Statistical Learning for Structured Prediction with Applications to Natural Language Processing
Instructor: Ivan Titov
Time: Friday, 2.15 - 3.45 pm (may be changed later)
Location: Building C 7.2, room 2.11 (may be changed later)
Office hours: send me a message by e-mail.
Note: First class is on October 28
The class will cover machine learning methods for structured prediction problems, the main focus will be on problems from natural language processing but most of the considered methods will have applications in other domains (e.g., bioinformatics, vision, information retrieval, etc).
Structured prediction problems are classification problems where the classifier predicts not a binary/multiclass label but rather an element of some structured space. Examples of structured problems include sequence labeling problems, segmentation problems, parsing (syntactic or semantic in NLP or, e.g, image parsing in vision) and many others.
In the class we will cover most of the state-of-the-art methods for this class of problems: starting from hidden Markov models, structured perceptron, conditional random fields to more advanced techniques such as structured SVM, Searn and others.
Though most of the applications considered papers will be from the NLP domain, I do not require any prior exposure to NLP (though it would be a plus).
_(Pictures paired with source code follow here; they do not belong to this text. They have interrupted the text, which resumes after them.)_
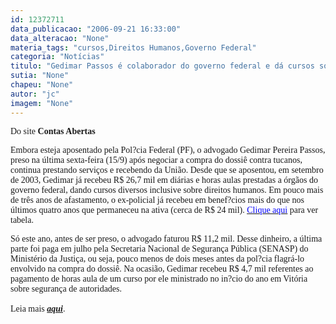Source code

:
 ```yaml
---
id: 12372711
data_publicacao: "2006-09-21 16:33:00"
data_alteracao: "None"
materia_tags: "cursos,Direitos Humanos,Governo Federal"
categoria: "Notícias"
titulo: "Gedimar Passos é colaborador do governo federal e dá cursos sobre direitos humanos "
sutia: "None"
chapeu: "None"
autor: "jc"
imagem: "None"
---
```

<p><span style="font-family: Verdana;">Do site <strong>Contas Abertas</strong></span></p>

<p><span style="font-family: Verdana;">Embora esteja aposentado pela Pol?cia Federal (PF), o advogado Gedimar Pereira Passos, preso na &uacute;ltima sexta-feira (15/9) ap&oacute;s negociar a compra do dossi&ecirc; contra tucanos, continua prestando servi&ccedil;os e recebendo da Uni&atilde;o. Desde que se aposentou, em setembro de 2003, Gedimar j&aacute; recebeu R$ 26,7 mil em di&aacute;rias e horas aulas prestadas a &oacute;rg&atilde;os do governo federal, dando cursos diversos inclusive sobre direitos humanos. Em pouco mais de tr&ecirc;s anos de afastamento, o ex-policial j&aacute; recebeu em benef?cios mais do que nos &uacute;ltimos quatro anos que permaneceu na ativa (cerca de R$ 24 mil). </span><a href="https://www.contasabertas.com.br/noticias/imagens/tabela_Gedimar(1).xls%202.xls" target="_blank" rel="noopener noreferrer"><u><span style="color: #0000ff;"><span style="font-family: Verdana;">Clique aqui</span></span></u></a><span style="font-family: Verdana;"> para ver tabela.</span></p>

<p><span style="font-family: Verdana;">S&oacute; este ano, antes de ser preso, o advogado faturou R$ 11,2 mil. Desse dinheiro, a &uacute;ltima parte foi paga em julho pela Secretaria Nacional de Seguran&ccedil;a P&uacute;blica (SENASP) do Minist&eacute;rio da Justi&ccedil;a, ou seja, pouco menos de dois meses antes da pol?cia flagr&aacute;-lo envolvido na compra do dossi&ecirc;. Na ocasi&atilde;o, Gedimar recebeu R$ 4,7 mil referentes ao pagamento de horas aula de um curso por ele ministrado no in?cio do ano em Vit&oacute;ria sobre seguran&ccedil;a de autoridades.<br /></span><span style="font-family: Arial;"><br /><span style="font-family: Verdana;">Leia mais <strong><em><a href="http://fivenews.sjcc.com.br/" target="_blank" rel="noopener noreferrer">aqui</a></em></strong>.</span></span></p>
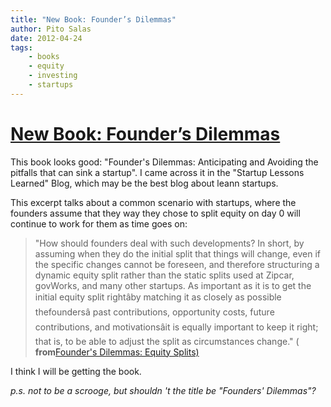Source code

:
 ```yaml
---
title: "New Book: Founder’s Dilemmas"
author: Pito Salas
date: 2012-04-24
tags:
    - books
    - equity
    - investing
    - startups
---
```

# [New Book: Founder’s Dilemmas](None)




This book looks good: "Founder's Dilemmas: Anticipating and Avoiding the
pitfalls that can sink a startup". I came across it in the "Startup Lessons
Learned" Blog, which may be the best blog about leann startups.

This excerpt talks about a common scenario with startups, where the founders
assume that they way they chose to split equity on day 0 will continue to work
for them as time goes on:

> "How should founders deal with such developments? In short, by assuming when
> they do the initial split that things will change, even if the specific
> changes cannot be foreseen, and therefore structuring a dynamic equity split
> rather than the static splits used at Zipcar, govWorks, and many other
> startups. As important as it is to get the initial equity split rightâby
> matching it as closely as possible thefoundersâ past contributions,
> opportunity costs, future contributions, and motivationsâit is equally
> important to keep it right; that is, to be able to adjust the split as
> circumstances change." ( **from**[Founder's Dilemmas: Equity
> Splits)](<http://www.startuplessonslearned.com/>)

I think I will be getting the book.

_p.s. not to be a scrooge, but shouldn 't the title be "Founders' Dilemmas"?_


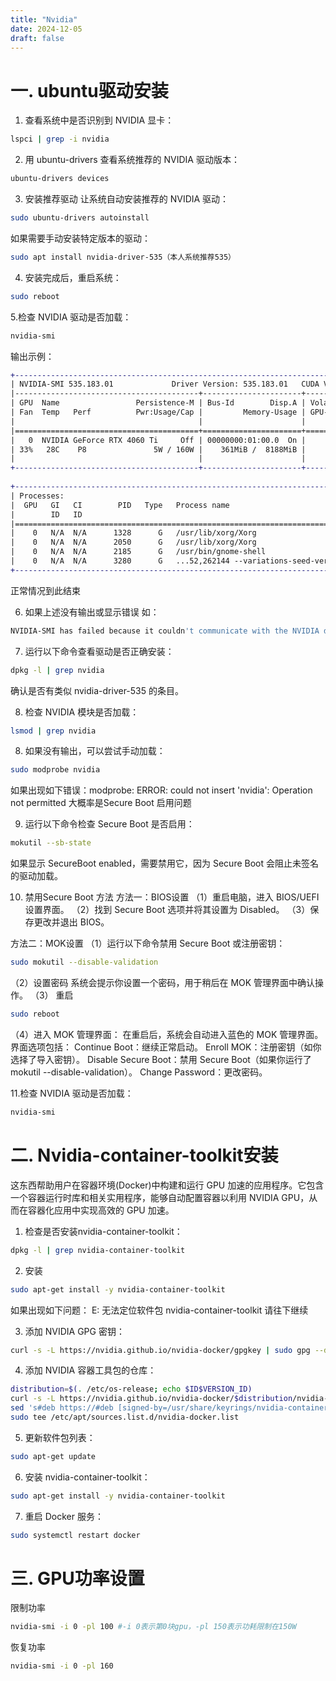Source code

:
 ```yaml
---
title: "Nvidia"
date: 2024-12-05
draft: false
---
```


# 一. ubuntu驱动安装
1. 查看系统中是否识别到 NVIDIA 显卡：

```bash
lspci | grep -i nvidia
```
2. 用 ubuntu-drivers 查看系统推荐的 NVIDIA 驱动版本：

```bash
ubuntu-drivers devices
```
3. 安装推荐驱动
让系统自动安装推荐的 NVIDIA 驱动：

```bash
sudo ubuntu-drivers autoinstall
```
如果需要手动安装特定版本的驱动：

```bash
sudo apt install nvidia-driver-535（本人系统推荐535）
```
4. 安装完成后，重启系统：

```bash
sudo reboot
```
5.检查 NVIDIA 驱动是否加载：

```bash
nvidia-smi
```

输出示例：
```diff
+---------------------------------------------------------------------------------------+
| NVIDIA-SMI 535.183.01             Driver Version: 535.183.01   CUDA Version: 12.2     |
|-----------------------------------------+----------------------+----------------------+
| GPU  Name                 Persistence-M | Bus-Id        Disp.A | Volatile Uncorr. ECC |
| Fan  Temp   Perf          Pwr:Usage/Cap |         Memory-Usage | GPU-Util  Compute M. |
|                                         |                      |               MIG M. |
|=========================================+======================+======================|
|   0  NVIDIA GeForce RTX 4060 Ti     Off | 00000000:01:00.0  On |                  N/A |
| 33%   28C    P8               5W / 160W |    361MiB /  8188MiB |      9%      Default |
|                                         |                      |                  N/A |
+-----------------------------------------+----------------------+----------------------+
                                                                                         
+---------------------------------------------------------------------------------------+
| Processes:                                                                            |
|  GPU   GI   CI        PID   Type   Process name                            GPU Memory |
|        ID   ID                                                             Usage      |
|=======================================================================================|
|    0   N/A  N/A      1328      G   /usr/lib/xorg/Xorg                           53MiB |
|    0   N/A  N/A      2050      G   /usr/lib/xorg/Xorg                          147MiB |
|    0   N/A  N/A      2185      G   /usr/bin/gnome-shell                         89MiB |
|    0   N/A  N/A      3280      G   ...52,262144 --variations-seed-version       52MiB |
+---------------------------------------------------------------------------------------+
```
正常情况到此结束

6. 如果上述没有输出或显示错误
如：
```bash
NVIDIA-SMI has failed because it couldn't communicate with the NVIDIA driver. Make sure that the latest NVIDIA driver is installed and running.
```
7. 运行以下命令查看驱动是否正确安装：

```bash
dpkg -l | grep nvidia
```
确认是否有类似 nvidia-driver-535 的条目。

8. 检查 NVIDIA 模块是否加载：

```bash
lsmod | grep nvidia
```
8. 如果没有输出，可以尝试手动加载：

```bash
sudo modprobe nvidia
```
如果出现如下错误：modprobe: ERROR: could not insert 'nvidia': Operation not permitted
大概率是Secure Boot 启用问题

9. 运行以下命令检查 Secure Boot 是否启用：

```bash
mokutil --sb-state
```
如果显示 SecureBoot enabled，需要禁用它，因为 Secure Boot 会阻止未签名的驱动加载。


10. 禁用Secure Boot 方法
方法一：BIOS设置
（1）重启电脑，进入 BIOS/UEFI 设置界面。
（2）找到 Secure Boot 选项并将其设置为 Disabled。
（3）保存更改并退出 BIOS。

方法二：MOK设置
（1）运行以下命令禁用 Secure Boot 或注册密钥：

```bash
sudo mokutil --disable-validation
```
（2）设置密码
系统会提示你设置一个密码，用于稍后在 MOK 管理界面中确认操作。
（3） 重启
```bash
sudo reboot
```
（4）进入 MOK 管理界面： 
在重启后，系统会自动进入蓝色的 MOK 管理界面。界面选项包括：
Continue Boot：继续正常启动。
Enroll MOK：注册密钥（如你选择了导入密钥）。
Disable Secure Boot：禁用 Secure Boot（如果你运行了 mokutil --disable-validation）。
Change Password：更改密码。

11.检查 NVIDIA 驱动是否加载：

```bash
nvidia-smi
```

# 二. Nvidia-container-toolkit安装

这东西帮助用户在容器环境(Docker)中构建和运行 GPU 加速的应用程序。它包含一个容器运行时库和相关实用程序，能够自动配置容器以利用 NVIDIA GPU，从而在容器化应用中实现高效的 GPU 加速。

1. 检查是否安装nvidia-container-toolkit：

```bash
dpkg -l | grep nvidia-container-toolkit
```

2. 安装
```bash
sudo apt-get install -y nvidia-container-toolkit
```

如果出现如下问题：
E: 无法定位软件包 nvidia-container-toolkit
请往下继续

3. 添加 NVIDIA GPG 密钥：

```bash
curl -s -L https://nvidia.github.io/nvidia-docker/gpgkey | sudo gpg --dearmor -o /usr/share/keyrings/nvidia-container-toolkit-keyring.gpg
```

4. 添加 NVIDIA 容器工具包的仓库：
```bash
distribution=$(. /etc/os-release; echo $ID$VERSION_ID)
curl -s -L https://nvidia.github.io/nvidia-docker/$distribution/nvidia-docker.list |
sed 's#deb https://#deb [signed-by=/usr/share/keyrings/nvidia-container-toolkit-keyring.gpg] https://#g' |
sudo tee /etc/apt/sources.list.d/nvidia-docker.list
```

5. 更新软件包列表：
```bash
sudo apt-get update
```
6. 安装 nvidia-container-toolkit：
```bash
sudo apt-get install -y nvidia-container-toolkit
```
7. 重启 Docker 服务：
```bash
sudo systemctl restart docker
```

# 三. GPU功率设置

限制功率
```bash
nvidia-smi -i 0 -pl 100 #-i 0表示第0块gpu，-pl 150表示功耗限制在150W
```

恢复功率
```bash
nvidia-smi -i 0 -pl 160
```
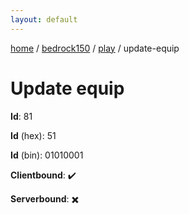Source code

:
 ```yaml
---
layout: default
---
```


[home](/)  /  [bedrock150](/protocol/bedrock150)  /  [play](/protocol/bedrock150/play)  /  update-equip

# Update equip

**Id**: 81

**Id** (hex): 51

**Id** (bin): 01010001

**Clientbound**: ✔️

**Serverbound**: ✖️
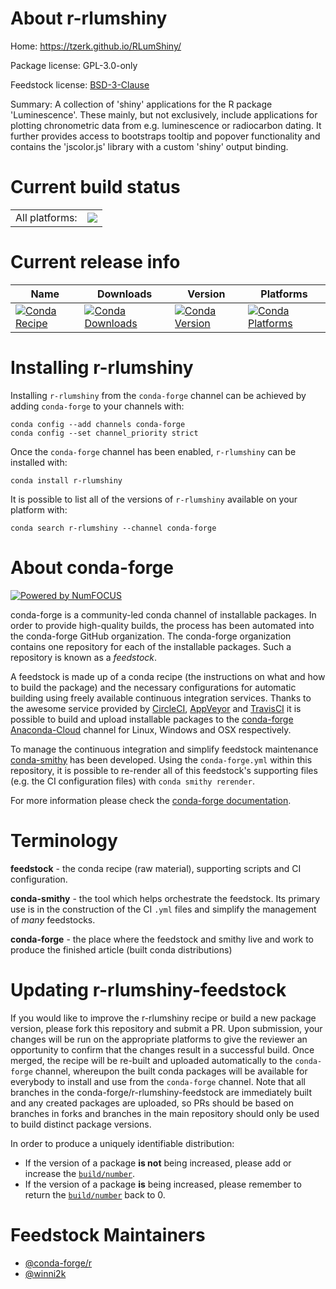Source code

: About r-rlumshiny
=================

Home: https://tzerk.github.io/RLumShiny/

Package license: GPL-3.0-only

Feedstock license: [BSD-3-Clause](https://github.com/conda-forge/r-rlumshiny-feedstock/blob/master/LICENSE.txt)

Summary: A collection of 'shiny' applications for the R package 'Luminescence'. These mainly, but not exclusively, include applications for plotting chronometric data from e.g. luminescence or radiocarbon dating. It further provides access to bootstraps tooltip and popover functionality and contains the 'jscolor.js' library with a custom 'shiny' output binding.

Current build status
====================


<table><tr><td>All platforms:</td>
    <td>
      <a href="https://dev.azure.com/conda-forge/feedstock-builds/_build/latest?definitionId=10698&branchName=master">
        <img src="https://dev.azure.com/conda-forge/feedstock-builds/_apis/build/status/r-rlumshiny-feedstock?branchName=master">
      </a>
    </td>
  </tr>
</table>

Current release info
====================

| Name | Downloads | Version | Platforms |
| --- | --- | --- | --- |
| [![Conda Recipe](https://img.shields.io/badge/recipe-r--rlumshiny-green.svg)](https://anaconda.org/conda-forge/r-rlumshiny) | [![Conda Downloads](https://img.shields.io/conda/dn/conda-forge/r-rlumshiny.svg)](https://anaconda.org/conda-forge/r-rlumshiny) | [![Conda Version](https://img.shields.io/conda/vn/conda-forge/r-rlumshiny.svg)](https://anaconda.org/conda-forge/r-rlumshiny) | [![Conda Platforms](https://img.shields.io/conda/pn/conda-forge/r-rlumshiny.svg)](https://anaconda.org/conda-forge/r-rlumshiny) |

Installing r-rlumshiny
======================

Installing `r-rlumshiny` from the `conda-forge` channel can be achieved by adding `conda-forge` to your channels with:

```
conda config --add channels conda-forge
conda config --set channel_priority strict
```

Once the `conda-forge` channel has been enabled, `r-rlumshiny` can be installed with:

```
conda install r-rlumshiny
```

It is possible to list all of the versions of `r-rlumshiny` available on your platform with:

```
conda search r-rlumshiny --channel conda-forge
```


About conda-forge
=================

[![Powered by
NumFOCUS](https://img.shields.io/badge/powered%20by-NumFOCUS-orange.svg?style=flat&colorA=E1523D&colorB=007D8A)](https://numfocus.org)

conda-forge is a community-led conda channel of installable packages.
In order to provide high-quality builds, the process has been automated into the
conda-forge GitHub organization. The conda-forge organization contains one repository
for each of the installable packages. Such a repository is known as a *feedstock*.

A feedstock is made up of a conda recipe (the instructions on what and how to build
the package) and the necessary configurations for automatic building using freely
available continuous integration services. Thanks to the awesome service provided by
[CircleCI](https://circleci.com/), [AppVeyor](https://www.appveyor.com/)
and [TravisCI](https://travis-ci.com/) it is possible to build and upload installable
packages to the [conda-forge](https://anaconda.org/conda-forge)
[Anaconda-Cloud](https://anaconda.org/) channel for Linux, Windows and OSX respectively.

To manage the continuous integration and simplify feedstock maintenance
[conda-smithy](https://github.com/conda-forge/conda-smithy) has been developed.
Using the ``conda-forge.yml`` within this repository, it is possible to re-render all of
this feedstock's supporting files (e.g. the CI configuration files) with ``conda smithy rerender``.

For more information please check the [conda-forge documentation](https://conda-forge.org/docs/).

Terminology
===========

**feedstock** - the conda recipe (raw material), supporting scripts and CI configuration.

**conda-smithy** - the tool which helps orchestrate the feedstock.
                   Its primary use is in the construction of the CI ``.yml`` files
                   and simplify the management of *many* feedstocks.

**conda-forge** - the place where the feedstock and smithy live and work to
                  produce the finished article (built conda distributions)


Updating r-rlumshiny-feedstock
==============================

If you would like to improve the r-rlumshiny recipe or build a new
package version, please fork this repository and submit a PR. Upon submission,
your changes will be run on the appropriate platforms to give the reviewer an
opportunity to confirm that the changes result in a successful build. Once
merged, the recipe will be re-built and uploaded automatically to the
`conda-forge` channel, whereupon the built conda packages will be available for
everybody to install and use from the `conda-forge` channel.
Note that all branches in the conda-forge/r-rlumshiny-feedstock are
immediately built and any created packages are uploaded, so PRs should be based
on branches in forks and branches in the main repository should only be used to
build distinct package versions.

In order to produce a uniquely identifiable distribution:
 * If the version of a package **is not** being increased, please add or increase
   the [``build/number``](https://docs.conda.io/projects/conda-build/en/latest/resources/define-metadata.html#build-number-and-string).
 * If the version of a package **is** being increased, please remember to return
   the [``build/number``](https://docs.conda.io/projects/conda-build/en/latest/resources/define-metadata.html#build-number-and-string)
   back to 0.

Feedstock Maintainers
=====================

* [@conda-forge/r](https://github.com/conda-forge/r/)
* [@winni2k](https://github.com/winni2k/)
Ideally, I expect that you have some prior experience with machine learning, statistical NLP or IR. If hesitant, feel free to contact me and ask.
- Present a paper to the class (30 - 45 minutes long presentation)
- Write 2 critical reviews (surveys) on two selected topics (1 - 2 pages each)
- Write a term paper (12 - 15 pages) (If you are registered for 4 points you do not need to write the term paper)
- Read papers before the talks and participate in discussion
- Class participation grade: 60 %
- Your talk and discussion after the talk
- Participation in discussion of other papers
- 2 reviews (5 % each )
- Term paper grade: 40 %
- Only if you get 7 points, otherwise class participation constitutes 100 %
You can skip ONE class without giving any explanation to me (if it is not the class on which you are presenting).
If you need to skip more, you will need to write an additional critical review for every paper presented while you were absent.
- Present the chosen paper in an accessible way
- Present sufficient background, do not expect the audience to know much about Machine Learning or Natural Language Processing, except for the material already covered in the class (according to surveys
there is a good number of people who have no ML background)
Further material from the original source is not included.